There’s only so much arable land on this Earth to go around and since we’ve plowed under, asphalted over or otherwise spoiled a lot of it, it can’t hurt to look at some new ways of food production.
One theory is to incorporate agriculture within cities, growing up, rather than out. Instead of using hothouses or vast stretches of land to grow tomatoes and beans, specially constructed buildings, several stories high, could be used to grow food year round. Properly designed, these vertical farms would fit into the urban landscape as easily as any other building.
If those buildings also produced their own heating, cooling and electricity using a combination of renewable energy systems, the risks to crops from energy interruptions could be virtually eliminated, giving us a sustainable and reliable food supply. Any excess energy or electricity generated by those systems could be used in other nearby buildings or as part of a larger public energy system.
Such farms wouldn’t be limited to fruits and veggies. Fish farms could also be incorporated, with the fish waste used as fertilizer and the fish eventually beer battered and fried.

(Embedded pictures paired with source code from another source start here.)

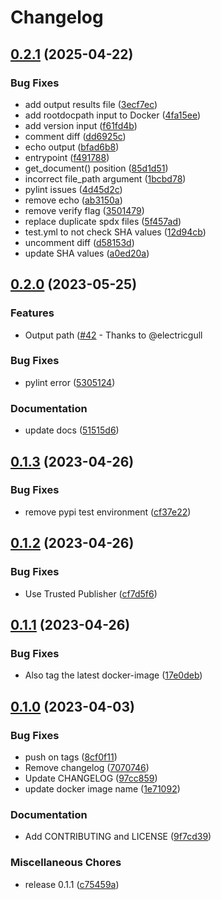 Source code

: # Changelog

## [0.2.1](https://github.com/philips-software/SPDXMerge/compare/v0.2.0...v0.2.1) (2025-04-22)


### Bug Fixes

* add output results file ([3ecf7ec](https://github.com/philips-software/SPDXMerge/commit/3ecf7ec06a41525a8a2982b4ef8d6782fd33b9d6))
* add rootdocpath input to Docker ([4fa15ee](https://github.com/philips-software/SPDXMerge/commit/4fa15ee8af535cce34f820ce06665c63f2abfeb3))
* add version input ([f61fd4b](https://github.com/philips-software/SPDXMerge/commit/f61fd4bd51d331bbbbb4568eb27391fdd1fe274f))
* comment diff ([dd6925c](https://github.com/philips-software/SPDXMerge/commit/dd6925c5a55d5c2fa440810acc486250dd411b22))
* echo output ([bfad6b8](https://github.com/philips-software/SPDXMerge/commit/bfad6b8378ac0eb88aa723f7a3a44808a46dd4e1))
* entrypoint ([f491788](https://github.com/philips-software/SPDXMerge/commit/f491788c936ec185a3323dca7309a8a5fad644a0))
* get_document() position ([85d1d51](https://github.com/philips-software/SPDXMerge/commit/85d1d51bbaf3120cad477064655d94584dfdde41))
* incorrect file_path argument ([1bcbd78](https://github.com/philips-software/SPDXMerge/commit/1bcbd78494d6bc10649f99bec4243df43c268b56))
* pylint issues ([4d45d2c](https://github.com/philips-software/SPDXMerge/commit/4d45d2cd45de750614510ee7713cc4019488aae7))
* remove echo ([ab3150a](https://github.com/philips-software/SPDXMerge/commit/ab3150a539344f6dff11868987b2f3592f66f926))
* remove verify flag ([3501479](https://github.com/philips-software/SPDXMerge/commit/3501479ca1cd1f0a1100377dd0553d56e94da043))
* replace duplicate spdx files ([5f457ad](https://github.com/philips-software/SPDXMerge/commit/5f457adcd065a7734121d5f6e666f37cf7d96f21))
* test.yml to not check SHA values ([12d94cb](https://github.com/philips-software/SPDXMerge/commit/12d94cbc8230f70af714a5ec60da36d665c8436a))
* uncomment diff ([d58153d](https://github.com/philips-software/SPDXMerge/commit/d58153d96e173c510c3d16554f9843128b018bac))
* update SHA values ([a0ed20a](https://github.com/philips-software/SPDXMerge/commit/a0ed20ae1222b8b3ccb668e2f20380fda907bfda))

## [0.2.0](https://github.com/philips-software/SPDXMerge/compare/v0.1.3...v0.2.0) (2023-05-25)

### Features

* Output path ([#42](https://github.com/philips-software/SPDXMerge/pull/42) - Thanks to @electricgull

### Bug Fixes

* pylint error ([5305124](https://github.com/philips-software/SPDXMerge/commit/530512479c6741f69b6e5e500f032dcdb6e40d58))


### Documentation

* update docs ([51515d6](https://github.com/philips-software/SPDXMerge/commit/51515d6cb70f286ab68d25e359a742005097292a))

## [0.1.3](https://github.com/philips-software/SPDXMerge/compare/v0.1.2...v0.1.3) (2023-04-26)


### Bug Fixes

* remove pypi test environment ([cf37e22](https://github.com/philips-software/SPDXMerge/commit/cf37e22d43a1b7a8e076138346c5446bc1cde707))

## [0.1.2](https://github.com/philips-software/SPDXMerge/compare/v0.1.1...v0.1.2) (2023-04-26)


### Bug Fixes

* Use Trusted Publisher ([cf7d5f6](https://github.com/philips-software/SPDXMerge/commit/cf7d5f6cdfa93295b8cd0c59acb1acfa58a8692e))

## [0.1.1](https://github.com/philips-software/SPDXMerge/compare/v0.1.0...v0.1.1) (2023-04-26)


### Bug Fixes

* Also tag the latest docker-image ([17e0deb](https://github.com/philips-software/SPDXMerge/commit/17e0deb57f14ddc30d6f57bd44ce6ecc096ac556))

## [0.1.0](https://github.com/philips-software/SPDXMerge/compare/v0.1.0...v0.1.0) (2023-04-03)


### Bug Fixes

* push on tags ([8cf0f11](https://github.com/philips-software/SPDXMerge/commit/8cf0f1127243a2129d563ad7cc06ace25f87f4a9))
* Remove changelog ([7070746](https://github.com/philips-software/SPDXMerge/commit/707074687b53ac627eb3af2ca5771d3e11da324e))
* Update CHANGELOG ([97cc859](https://github.com/philips-software/SPDXMerge/commit/97cc859e7a3d36a08fd5b665097dd28806c8f639))
* update docker image name ([1e71092](https://github.com/philips-software/SPDXMerge/commit/1e71092b372bc0b558836997809e27eb12c07cfb))


### Documentation

* Add CONTRIBUTING and LICENSE ([9f7cd39](https://github.com/philips-software/SPDXMerge/commit/9f7cd39e5327b2857c00d1f1af8804e205507c7f))


### Miscellaneous Chores

* release 0.1.1 ([c75459a](https://github.com/philips-software/SPDXMerge/commit/c75459a0540f1ad479fe66ad8550fa3037b5d498))
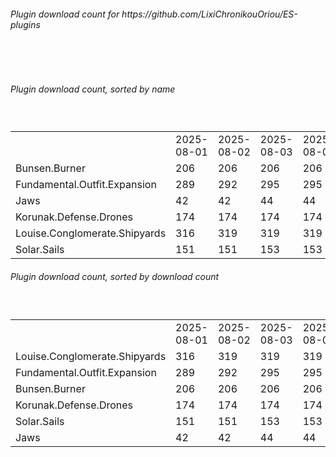 <h6>Plugin download count for https://github.com/LixiChronikouOriou/ES-plugins</h6><br>
<br>
<h6>Plugin download count, sorted by name</h6><sub><sup><br>
<table>
	<tr>
		<td></td>
		<td>2025-08-01</td>
		<td>2025-08-02</td>
		<td>2025-08-03</td>
		<td>2025-08-04</td>
		<td>2025-08-05</td>
		<td>2025-08-06</td>
		<td>2025-08-07</td>
		<td>today +</td>
	</tr>
	<tr>
		<td>Bunsen.Burner</td>
		<td>206</td>
		<td>206</td>
		<td>206</td>
		<td>206</td>
		<td>208</td>
		<td>209</td>
		<td>209</td>
		<td></td>
	</tr>
	<tr>
		<td>Fundamental.Outfit.Expansion</td>
		<td>289</td>
		<td>292</td>
		<td>295</td>
		<td>295</td>
		<td>297</td>
		<td>299</td>
		<td>305</td>
		<td>+ 6</td>
	</tr>
	<tr>
		<td>Jaws</td>
		<td>42</td>
		<td>42</td>
		<td>44</td>
		<td>44</td>
		<td>45</td>
		<td>52</td>
		<td>52</td>
		<td></td>
	</tr>
	<tr>
		<td>Korunak.Defense.Drones</td>
		<td>174</td>
		<td>174</td>
		<td>174</td>
		<td>174</td>
		<td>176</td>
		<td>177</td>
		<td>179</td>
		<td>+ 2</td>
	</tr>
	<tr>
		<td>Louise.Conglomerate.Shipyards</td>
		<td>316</td>
		<td>319</td>
		<td>319</td>
		<td>319</td>
		<td>323</td>
		<td>325</td>
		<td>332</td>
		<td>+ 7</td>
	</tr>
	<tr>
		<td>Solar.Sails</td>
		<td>151</td>
		<td>151</td>
		<td>153</td>
		<td>153</td>
		<td>155</td>
		<td>156</td>
		<td>157</td>
		<td>+ 1</td>
	</tr>
</table>
</sub></sup>
<h6>Plugin download count, sorted by download count</h6><sub><sup><br>
<table>
	<tr>
		<td></td>
		<td>2025-08-01</td>
		<td>2025-08-02</td>
		<td>2025-08-03</td>
		<td>2025-08-04</td>
		<td>2025-08-05</td>
		<td>2025-08-06</td>
		<td>2025-08-07</td>
		<td>today +</td>
	</tr>
	<tr>
		<td>Louise.Conglomerate.Shipyards</td>
		<td>316</td>
		<td>319</td>
		<td>319</td>
		<td>319</td>
		<td>323</td>
		<td>325</td>
		<td>332</td>
		<td>+ 7</td>
	</tr>
	<tr>
		<td>Fundamental.Outfit.Expansion</td>
		<td>289</td>
		<td>292</td>
		<td>295</td>
		<td>295</td>
		<td>297</td>
		<td>299</td>
		<td>305</td>
		<td>+ 6</td>
	</tr>
	<tr>
		<td>Bunsen.Burner</td>
		<td>206</td>
		<td>206</td>
		<td>206</td>
		<td>206</td>
		<td>208</td>
		<td>209</td>
		<td>209</td>
		<td></td>
	</tr>
	<tr>
		<td>Korunak.Defense.Drones</td>
		<td>174</td>
		<td>174</td>
		<td>174</td>
		<td>174</td>
		<td>176</td>
		<td>177</td>
		<td>179</td>
		<td>+ 2</td>
	</tr>
	<tr>
		<td>Solar.Sails</td>
		<td>151</td>
		<td>151</td>
		<td>153</td>
		<td>153</td>
		<td>155</td>
		<td>156</td>
		<td>157</td>
		<td>+ 1</td>
	</tr>
	<tr>
		<td>Jaws</td>
		<td>42</td>
		<td>42</td>
		<td>44</td>
		<td>44</td>
		<td>45</td>
		<td>52</td>
		<td>52</td>
		<td></td>
	</tr>
</table>
</sub></sup>
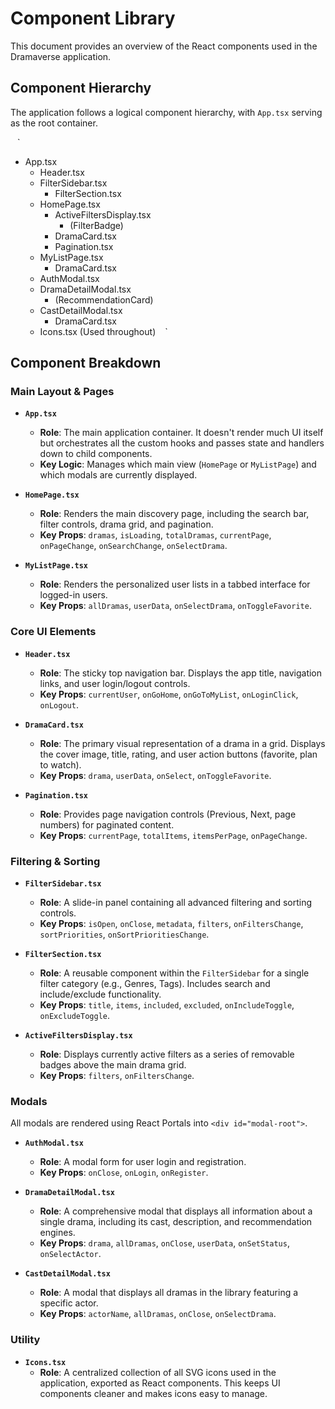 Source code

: # Component Library

This document provides an overview of the React components used in the Dramaverse application.

## Component Hierarchy

The application follows a logical component hierarchy, with `App.tsx` serving as the root container.

` ` `
- App.tsx
  - Header.tsx
  - FilterSidebar.tsx
    - FilterSection.tsx
  - HomePage.tsx
    - ActiveFiltersDisplay.tsx
      - (FilterBadge)
    - DramaCard.tsx
    - Pagination.tsx
  - MyListPage.tsx
    - DramaCard.tsx
  - AuthModal.tsx
  - DramaDetailModal.tsx
    - (RecommendationCard)
  - CastDetailModal.tsx
    - DramaCard.tsx
  - Icons.tsx (Used throughout)
` ` `

## Component Breakdown

### Main Layout & Pages

-   **`App.tsx`**
    -   **Role**: The main application container. It doesn't render much UI itself but orchestrates all the custom hooks and passes state and handlers down to child components.
    -   **Key Logic**: Manages which main view (`HomePage` or `MyListPage`) and which modals are currently displayed.

-   **`HomePage.tsx`**
    -   **Role**: Renders the main discovery page, including the search bar, filter controls, drama grid, and pagination.
    -   **Key Props**: `dramas`, `isLoading`, `totalDramas`, `currentPage`, `onPageChange`, `onSearchChange`, `onSelectDrama`.

-   **`MyListPage.tsx`**
    -   **Role**: Renders the personalized user lists in a tabbed interface for logged-in users.
    -   **Key Props**: `allDramas`, `userData`, `onSelectDrama`, `onToggleFavorite`.

### Core UI Elements

-   **`Header.tsx`**
    -   **Role**: The sticky top navigation bar. Displays the app title, navigation links, and user login/logout controls.
    -   **Key Props**: `currentUser`, `onGoHome`, `onGoToMyList`, `onLoginClick`, `onLogout`.

-   **`DramaCard.tsx`**
    -   **Role**: The primary visual representation of a drama in a grid. Displays the cover image, title, rating, and user action buttons (favorite, plan to watch).
    -   **Key Props**: `drama`, `userData`, `onSelect`, `onToggleFavorite`.

-   **`Pagination.tsx`**
    -   **Role**: Provides page navigation controls (Previous, Next, page numbers) for paginated content.
    -   **Key Props**: `currentPage`, `totalItems`, `itemsPerPage`, `onPageChange`.

### Filtering & Sorting

-   **`FilterSidebar.tsx`**
    -   **Role**: A slide-in panel containing all advanced filtering and sorting controls.
    -   **Key Props**: `isOpen`, `onClose`, `metadata`, `filters`, `onFiltersChange`, `sortPriorities`, `onSortPrioritiesChange`.

-   **`FilterSection.tsx`**
    -   **Role**: A reusable component within the `FilterSidebar` for a single filter category (e.g., Genres, Tags). Includes search and include/exclude functionality.
    -   **Key Props**: `title`, `items`, `included`, `excluded`, `onIncludeToggle`, `onExcludeToggle`.

-   **`ActiveFiltersDisplay.tsx`**
    -   **Role**: Displays currently active filters as a series of removable badges above the main drama grid.
    -   **Key Props**: `filters`, `onFiltersChange`.

### Modals

All modals are rendered using React Portals into `<div id="modal-root">`.

-   **`AuthModal.tsx`**
    -   **Role**: A modal form for user login and registration.
    -   **Key Props**: `onClose`, `onLogin`, `onRegister`.

-   **`DramaDetailModal.tsx`**
    -   **Role**: A comprehensive modal that displays all information about a single drama, including its cast, description, and recommendation engines.
    -   **Key Props**: `drama`, `allDramas`, `onClose`, `userData`, `onSetStatus`, `onSelectActor`.

-   **`CastDetailModal.tsx`**
    -   **Role**: A modal that displays all dramas in the library featuring a specific actor.
    -   **Key Props**: `actorName`, `allDramas`, `onClose`, `onSelectDrama`.

### Utility

-   **`Icons.tsx`**
    -   **Role**: A centralized collection of all SVG icons used in the application, exported as React components. This keeps UI components cleaner and makes icons easy to manage.
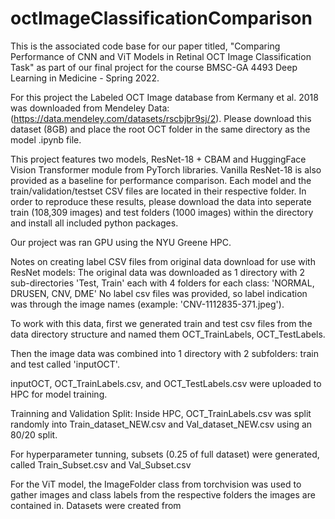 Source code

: # octImageClassificationComparison
This is the associated code base for our paper titled, "Comparing Performance of CNN and ViT Models in Retinal OCT Image Classification Task" as part of our final project for the course BMSC-GA 4493 Deep Learning in Medicine - Spring 2022. 

For this project the Labeled OCT Image database from Kermany et al. 2018 was downloaded from Mendeley Data: (https://data.mendeley.com/datasets/rscbjbr9sj/2). Please download this dataset (8GB) and place the root OCT folder in the same directory as the model .ipynb file.

This project features two models, ResNet-18 + CBAM and HuggingFace Vision Transformer module from PyTorch libraries. Vanilla ResNet-18 is also provided as a baseline for performance comparison. Each model and the train/validation/testset CSV files are located in their respective folder. In order to reproduce these results, please download the data into seperate train (108,309 images) and test folders (1000 images) within the directory and install all included python packages.

Our project was ran GPU using the NYU Greene HPC.

Notes on creating label CSV files from original data download for use with ResNet models:
The original data was downloaded as 1 directory with  2 sub-directories 'Test, Train' each with 4 folders for each class: 'NORMAL, DRUSEN, CNV, DME'
No label csv files was provided, so label indication was through the image names (example: 'CNV-1112835-371.jpeg').

To work with this data, first we generated train and test csv files from the data directory structure and named them OCT_TrainLabels, OCT_TestLabels.

Then the image data was combined into 1 directory with 2 subfolders: train and test called 'inputOCT'.

inputOCT, OCT_TrainLabels.csv, and OCT_TestLabels.csv were uploaded to HPC for model training.

Trainning and Validation Split:
Inside HPC, OCT_TrainLabels.csv was split randomly into Train_dataset_NEW.csv and Val_dataset_NEW.csv using an 80/20 split.

For hyperparameter tunning, subsets (0.25 of full dataset) were generated, called Train_Subset.csv and Val_Subset.csv

For the ViT model, the ImageFolder class from torchvision was used to gather images and class labels from the respective folders the images are contained in. Datasets were created from 

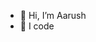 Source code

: - 👋 Hi, I’m Aarush
- 👀 I code

<!---
PSICodes/PSICodes is a ✨ special ✨ repository because its `README.md` (this file) appears on your GitHub profile.
You can click the Preview link to take a look at your changes.
--->
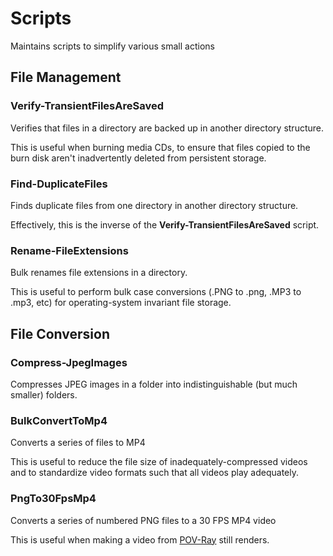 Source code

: # Scripts
Maintains scripts to simplify various small actions

## File Management

### Verify-TransientFilesAreSaved
Verifies that files in a directory are backed up in another directory structure.

This is useful when burning media CDs, to ensure that files copied to the burn disk aren't inadvertently deleted from persistent storage.

### Find-DuplicateFiles
Finds duplicate files from one directory in another directory structure.

Effectively, this is the inverse of the **Verify-TransientFilesAreSaved** script.

### Rename-FileExtensions
Bulk renames file extensions in a directory.

This is useful to perform bulk case conversions (.PNG to .png, .MP3 to .mp3, etc) for operating-system invariant file storage.

## File Conversion

### Compress-JpegImages
Compresses JPEG images in a folder into indistinguishable (but much smaller) folders.

### BulkConvertToMp4
Converts a series of files to MP4

This is useful to reduce the file size of inadequately-compressed videos and to standardize video formats such that all videos play adequately.

### PngTo30FpsMp4
Converts a series of numbered PNG files to a 30 FPS MP4 video

This is useful when making a video from [POV-Ray](http://povray.org/) still renders. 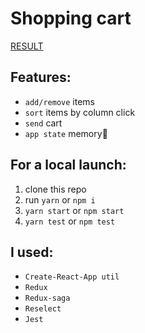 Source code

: # Shopping cart

[RESULT](http://osmanov.github.io/shopping-cart)

## Features:

* `add/remove` items
* `sort` items by column click
* `send` cart
* `app state` memory:tada:

## For a local launch:

1. clone this repo
2. run `yarn` or `npm i`
3. `yarn start` or `npm start`
4. `yarn test` or `npm test`

## I used:

* `Create-React-App util`
* `Redux`
* `Redux-saga`
* `Reselect`
* `Jest`
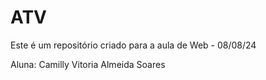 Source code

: # ATV
Este é um repositório criado para a aula de Web - 08/08/24

Aluna: Camilly Vitoria Almeida Soares
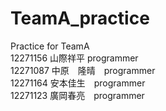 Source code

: # TeamA_practice
Practice for TeamA  
12271156 山際祥平 programmer  
12271087 中原　隆晴　programmer  
12271164 安本佳生　programmer  
12271123 廣岡春亮　programmer
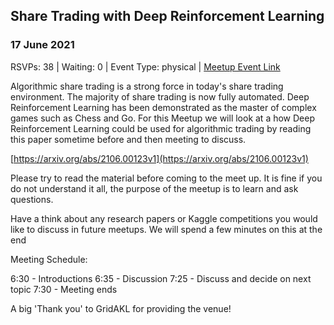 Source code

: ## Share Trading with Deep Reinforcement Learning
### 17 June 2021
RSVPs: 38 | Waiting: 0 | Event Type: physical | [Meetup Event Link](https://www.meetup.com/Data-Science-Discussion-Auckland/events/277720900)

Algorithmic share trading is a strong force in today's share trading environment. The majority of share trading is now fully automated. Deep Reinforcement Learning has been demonstrated as the master of complex games such as Chess and Go. For this Meetup we will look at a how Deep Reinforcement Learning could be used for algorithmic trading by reading this paper sometime before and then meeting to discuss.

[https://arxiv.org/abs/2106.00123v1](https://arxiv.org/abs/2106.00123v1)

Please try to read the material before coming to the meet up. It is fine if you do not understand it all, the purpose of the meetup is to learn and ask questions.

Have a think about any research papers or Kaggle competitions you would like to discuss in future meetups. We will spend a few minutes on this at the end

Meeting Schedule:

6:30 - Introductions
6:35 - Discussion
7:25 - Discuss and decide on next topic
7:30 - Meeting ends

A big 'Thank you' to GridAKL for providing the venue!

They’re doing just that at Bendale Business and Technical Institute in Scarborough. One thousand gallon tanks hold several hundred tilapia, a herbivorous white fish that’s ideal for farming. Their nutrient-rich poo is used as plant food and pumped to a series of growing beds. The system supplies seasonal produce and year round herbs to the school’s culinary arts program and, in the summer when there are fewer students, enough for a community market, in partnership with FoodShare Toronto.